Task details: For this exercise, transcribe every line of the material exactly and skip the pictures.

= Beginning of Section =

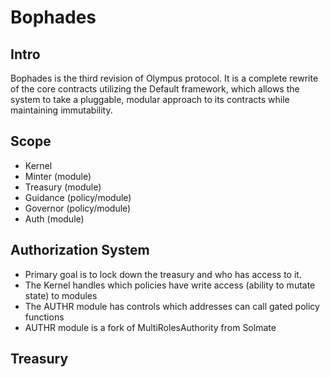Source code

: # Bophades

## Intro
Bophades is the third revision of Olympus protocol. It is a complete rewrite of the core contracts utilizing
the Default framework, which allows the system to take a pluggable, modular approach to its contracts while
maintaining immutability.

## Scope
- Kernel
- Minter (module)
- Treasury (module)
- Guidance (policy/module)
- Governor (policy/module)
- Auth (module)

## Authorization System
- Primary goal is to lock down the treasury and who has access to it.
- The Kernel handles which policies have write access (ability to mutate state) to modules
- The AUTHR module has controls which addresses can call gated policy functions
- AUTHR module is a fork of MultiRolesAuthority from Solmate

## Treasury 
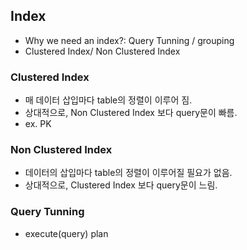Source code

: ## Index
- Why we need an index?: Query Tunning / grouping
- Clustered Index/ Non Clustered Index

### Clustered Index
- 매 데이터 삽입마다 table의 정렬이 이루어 짐.
- 상대적으로, Non Clustered Index 보다 query문이 빠름.
- ex. PK

### Non Clustered Index 
- 데이터의 삽입마다 table의 정렬이 이루어질 필요가 없음.
- 상대적으로, Clustered Index 보다 query문이 느림.

### Query Tunning
- execute(query) plan
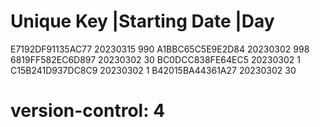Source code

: # Unique Key        |Starting Date |Day
  E7192DF91135AC77   20230315       990
  A1BBC65C5E9E2D84   20230302       998
  6819FF582EC6D897   20230302       30
  BC0DCC838FE64EC5   20230302       1
  C15B241D937DC8C9   20230302       1
  B42015BA44361A27   20230302       30
# version-control: 4
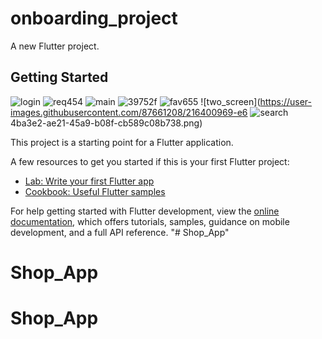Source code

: # onboarding_project

A new Flutter project.

## Getting Started

![login](https://user-images.githubusercontent.com/87661208/216400888-bc7f9c22-4e50-4dbc-9962-8a3ad25e3194.png)
![req454](https://user-images.githubusercontent.com/87661208/216400906-9175d839-91de-4401-8be2-5a546c7cb380.png)
![main](https://user-images.githubusercontent.com/87661208/216400923-b72267c2-88cd-4aaf-856c-d7f4e4f3fc13.png)
![39752f](https://user-images.githubusercontent.com/87661208/216400936-76a7af65-84a5-4ddd-ac18-cd87ecbc33f5.png)
![fav655](https://user-images.githubusercontent.com/87661208/216400949-c7e4566b-ffe0-4f70-bd06-10818bc902b3.png)
![two_screen](https://user-images.githubusercontent.com/87661208/216400969-e6
![search](https://user-images.githubusercontent.com/87661208/216400980-3b5ba987-dea5-4294-8856-ca735cffd6e5.png)
4ba3e2-ae21-45a9-b08f-cb589c08b738.png)

This project is a starting point for a Flutter application.

A few resources to get you started if this is your first Flutter project:

- [Lab: Write your first Flutter app](https://docs.flutter.dev/get-started/codelab)
- [Cookbook: Useful Flutter samples](https://docs.flutter.dev/cookbook)

For help getting started with Flutter development, view the
[online documentation](https://docs.flutter.dev/), which offers tutorials,
samples, guidance on mobile development, and a full API reference.
"# Shop_App" 
# Shop_App
# Shop_App
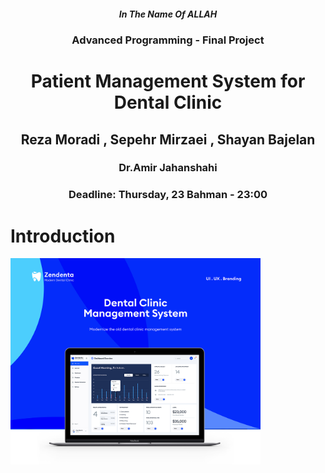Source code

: <center>
<h5>
In The Name Of ALLAH
</h5>
<h3>
Advanced Programming - Final Project
</h3>
<h1>
Patient Management System for Dental Clinic
</h1>
<h2>
Reza Moradi , Sepehr Mirzaei , Shayan Bajelan
<h3>
Dr.Amir Jahanshahi
</h3>
<h3>
Deadline: Thursday, 23 Bahman - 23:00
</center>
  
# Introduction

<img src="stuff/picture1.png" width="400" class="center" />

= End of Section =

Response:
Source code

: # Bophades

## Intro
Bophades is the third revision of Olympus protocol. It is a complete rewrite of the core contracts utilizing
the Default framework, which allows the system to take a pluggable, modular approach to its contracts while
maintaining immutability.

## Scope
- Kernel
- Minter (module)
- Treasury (module)
- Guidance (policy/module)
- Governor (policy/module)
- Auth (module)

## Authorization System
- Primary goal is to lock down the treasury and who has access to it.
- The Kernel handles which policies have write access (ability to mutate state) to modules
- The AUTHR module has controls which addresses can call gated policy functions
- AUTHR module is a fork of MultiRolesAuthority from Solmate

## Treasury 
Source code

: ## Index
- Why we need an index?: Query Tunning / grouping
- Clustered Index/ Non Clustered Index

### Clustered Index
- 매 데이터 삽입마다 table의 정렬이 이루어 짐.
- 상대적으로, Non Clustered Index 보다 query문이 빠름.
- ex. PK

### Non Clustered Index 
- 데이터의 삽입마다 table의 정렬이 이루어질 필요가 없음.
- 상대적으로, Clustered Index 보다 query문이 느림.

### Query Tunning
- execute(query) plan
Source code

: # Unique Key        |Starting Date |Day
  E7192DF91135AC77   20230315       990
  A1BBC65C5E9E2D84   20230302       998
  6819FF582EC6D897   20230302       30
  BC0DCC838FE64EC5   20230302       1
  C15B241D937DC8C9   20230302       1
  B42015BA44361A27   20230302       30
# version-control: 4
Source code

: # onboarding_project

A new Flutter project.

## Getting Started

![login](https://user-images.githubusercontent.com/87661208/216400888-bc7f9c22-4e50-4dbc-9962-8a3ad25e3194.png)
![req454](https://user-images.githubusercontent.com/87661208/216400906-9175d839-91de-4401-8be2-5a546c7cb380.png)
![main](https://user-images.githubusercontent.com/87661208/216400923-b72267c2-88cd-4aaf-856c-d7f4e4f3fc13.png)
![39752f](https://user-images.githubusercontent.com/87661208/216400936-76a7af65-84a5-4ddd-ac18-cd87ecbc33f5.png)
![fav655](https://user-images.githubusercontent.com/87661208/216400949-c7e4566b-ffe0-4f70-bd06-10818bc902b3.png)
![two_screen](https://user-images.githubusercontent.com/87661208/216400969-e6
![search](https://user-images.githubusercontent.com/87661208/216400980-3b5ba987-dea5-4294-8856-ca735cffd6e5.png)
4ba3e2-ae21-45a9-b08f-cb589c08b738.png)

This project is a starting point for a Flutter application.

A few resources to get you started if this is your first Flutter project:

- [Lab: Write your first Flutter app](https://docs.flutter.dev/get-started/codelab)
- [Cookbook: Useful Flutter samples](https://docs.flutter.dev/cookbook)

For help getting started with Flutter development, view the
[online documentation](https://docs.flutter.dev/), which offers tutorials,
samples, guidance on mobile development, and a full API reference.
"# Shop_App" 
# Shop_App
# Shop_App
Source code

: <center>
<h5>
In The Name Of ALLAH
</h5>
<h3>
Advanced Programming - Final Project
</h3>
<h1>
Patient Management System for Dental Clinic
</h1>
<h2>
Reza Moradi , Sepehr Mirzaei , Shayan Bajelan
<h3>
Dr.Amir Jahanshahi
</h3>
<h3>
Deadline: Thursday, 23 Bahman - 23:00
</center>
  
# Introduction

<img src="stuff/picture1.png" width="400" class="center" />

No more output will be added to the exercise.